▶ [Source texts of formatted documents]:
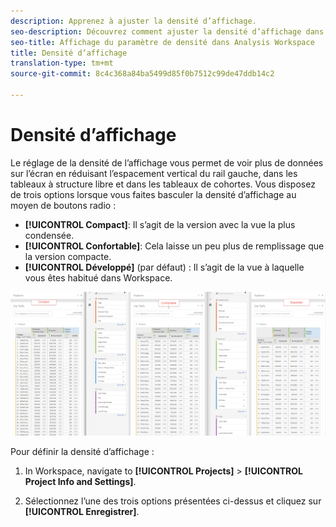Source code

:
 ```yaml
---
description: Apprenez à ajuster la densité d’affichage.
seo-description: Découvrez comment ajuster la densité d’affichage dans les tableaux de l’Espace de travail d’analyse.
seo-title: Affichage du paramètre de densité dans Analysis Workspace
title: Densité d’affichage
translation-type: tm+mt
source-git-commit: 8c4c368a84ba5499d85f0b7512c99de47ddb14c2

---
```



# Densité d’affichage

Le réglage de la densité de l’affichage vous permet de voir plus de données sur l’écran en réduisant l’espacement vertical du rail gauche, dans les tableaux à structure libre et dans les tableaux de cohortes.
Vous disposez de trois options lorsque vous faites basculer la densité d’affichage au moyen de boutons radio :

- **[!UICONTROL Compact]**: Il s’agit de la version avec la vue la plus condensée.
- **[!UICONTROL Confortable]**: Cela laisse un peu plus de remplissage que la version compacte.
- **[!UICONTROL Développé]** (par défaut) : Il s’agit de la vue à laquelle vous êtes habitué dans Workspace.

![](assets/view-density.png)

Pour définir la densité d’affichage :

1. In Workspace, navigate to **[!UICONTROL Projects]** &gt; **[!UICONTROL Project Info and Settings]**.

1. Sélectionnez l’une des trois options présentées ci-dessus et cliquez sur **[!UICONTROL Enregistrer]**.
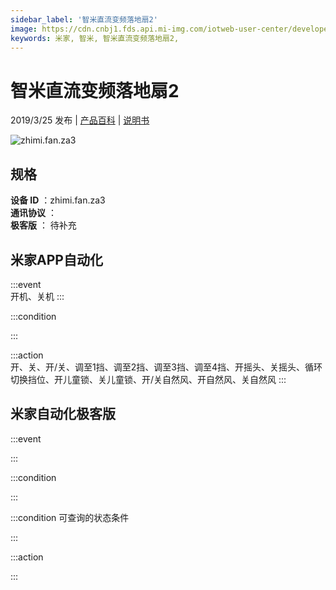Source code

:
 ```yaml
---
sidebar_label: '智米直流变频落地扇2'
image: https://cdn.cnbj1.fds.api.mi-img.com/iotweb-user-center/developer_1679070104324CWFM1PsP.png?GalaxyAccessKeyId=AKVGLQWBOVIRQ3XLEW&Expires=9223372036854775807&Signature=ogpRginYqlnOCJ8/4zP214JoT8U=
keywords: 米家, 智米, 智米直流变频落地扇2, 
---
```

# 智米直流变频落地扇2

2019/3/25 发布 | [产品百科](https://home.mi.com/webapp/content/baike/product/index.html?model=zhimi.fan.za3/) | [说明书](https://home.mi.com/views/introduction.html?model=zhimi.fan.za3&region=cn)

![zhimi.fan.za3](https://cdn.cnbj1.fds.api.mi-img.com/iotweb-user-center/developer_1679070104324CWFM1PsP.png?GalaxyAccessKeyId=AKVGLQWBOVIRQ3XLEW&Expires=9223372036854775807&Signature=ogpRginYqlnOCJ8/4zP214JoT8U=)

## 规格  
> 
**设备 ID** ：zhimi.fan.za3  
**通讯协议** ：  
**极客版**  ： 待补充 


## 米家APP自动化  

:::event  
开机、关机
:::

:::condition  

:::

:::action   
开、关、开/关、调至1挡、调至2挡、调至3挡、调至4挡、开摇头、关摇头、循环切换挡位、开儿童锁、关儿童锁、开/关自然风、开自然风、关自然风
:::

## 米家自动化极客版  

:::event  

:::

:::condition  

:::

:::condition 可查询的状态条件  

:::

:::action  

:::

▶ [What needs to be done]: Nothing but the lines with "options" should be returned, copied from the entries above.

▶ [Exercise result]:
Vous disposez de trois options lorsque vous faites basculer la densité d’affichage au moyen de boutons radio :
1. Sélectionnez l’une des trois options présentées ci-dessus et cliquez sur **[!UICONTROL Enregistrer]**.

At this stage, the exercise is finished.